Miriam Anzovin has become an overnight sensation in the Jewish blogosphere due to her unique wit, razor-sharp intelligence, artsiness, crazy talent, and uncanny ability to make the Talmud both funny and interesting. (Who knew?)
But in a recent clip, she put aside the humor in order to address a few seriously unfunny issues. In this one, she tackled sexual abuse, agunot, and mamzer, all topics of immense human suffering that disproportionately affect women and that the rabbinical system does little to alleviate.
It is quite a damning clip, even if people have been screaming about these horrors for years.
But there is one little half-sentence that she threw in there that particularly caught my attention.
It is the centering of male power and authority….that hurts the modern day Jewish community in profound ways and it’s what drove me away.
The patriarchy drove her away.
And, by the way, she also describes victims of sexual abuse as “us”.
Miriam Anzovin is not alone. There are many women who leave Orthodox Jewish life and Judaism in general, often due to “the centering of male power and authority”. I did some research on this phenomenon for Lilith a few years ago. But my two-dozen interviews barely scratched the surface.
When women leave, so often nobody even notices.
Certainly in places where women do not count for a minyan, women’s exit is obscured by things like curtains, partitions, and women’s general invisibility.
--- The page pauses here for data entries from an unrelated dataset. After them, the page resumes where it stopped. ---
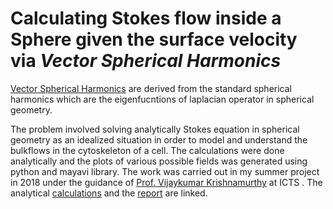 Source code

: # Calculating Stokes flow inside a Sphere given the surface velocity via *Vector Spherical Harmonics*
[Vector Spherical Harmonics](https://en.wikipedia.org/wiki/Vector_spherical_harmonics) are derived from the standard spherical harmonics which are the eigenfucntions of laplacian operator in spherical geometry.

The problem involved solving analytically Stokes equation in spherical geometry as an idealized situation in order to model and understand the bulkflows in the cytoskeleton of a cell.
The calculations were done analytically and the plots of various possible fields was generated using python and 
mayavi library. The work was carried out in my summer project in 2018 under the guidance of [Prof. Vijaykumar Krishnamurthy](https://www.icts.res.in/people/vijay-krishnamurthy) at ICTS .
The analytical [calculations](https://github.com/Mr-Markovian/SphericalHarmonics_for_StokesFlow/blob/main/codes/Analytical_bulkvelocity_calculation.pdf) and the [report](https://github.com/Mr-Markovian/SphericalHarmonics_for_StokesFlow/blob/main/SummerProject_Report_2018.pdf) are linked.
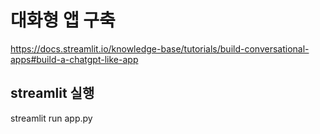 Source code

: # 대화형 앱 구축

https://docs.streamlit.io/knowledge-base/tutorials/build-conversational-apps#build-a-chatgpt-like-app


## streamlit 실행
streamlit run app.py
Nobody notices women leaving. There is no organization for women who dropped out of Orthodoxy because of patriarchy, sexism, and/or abuse. There is no gathering place for this particular dynamic. This type of person does not have a name, a label, an identifier, or a community. Not even a hashtag. The dynamic hasn’t been named yet, so it isn’t seen.
To wit, when Jewish policy makers create questionnaires and studies about Jewish identity and belonging, there is never a question such as, “Did you leave because of gender issues and sexism? Or perhaps sexual abuse”
Nobody creating communal policy has ever noticed or cared.
(Possibly because so much of Jewish sociology was led by the guy who was himself harassing women and ruining their careers.)
These are some of the painful and oppressive dynamics that are driving certain women away from Jewish belonging and identity in so many corners of the community, and yet nobody seems to be noticing.
And there has yet to be a comprehensive study that looks at the direct correlation between experiences of sexual abuse in the community.
But in the research that I conducted about sexual abuse, there is a clear correlation between abuse and communal alienation — especially among women.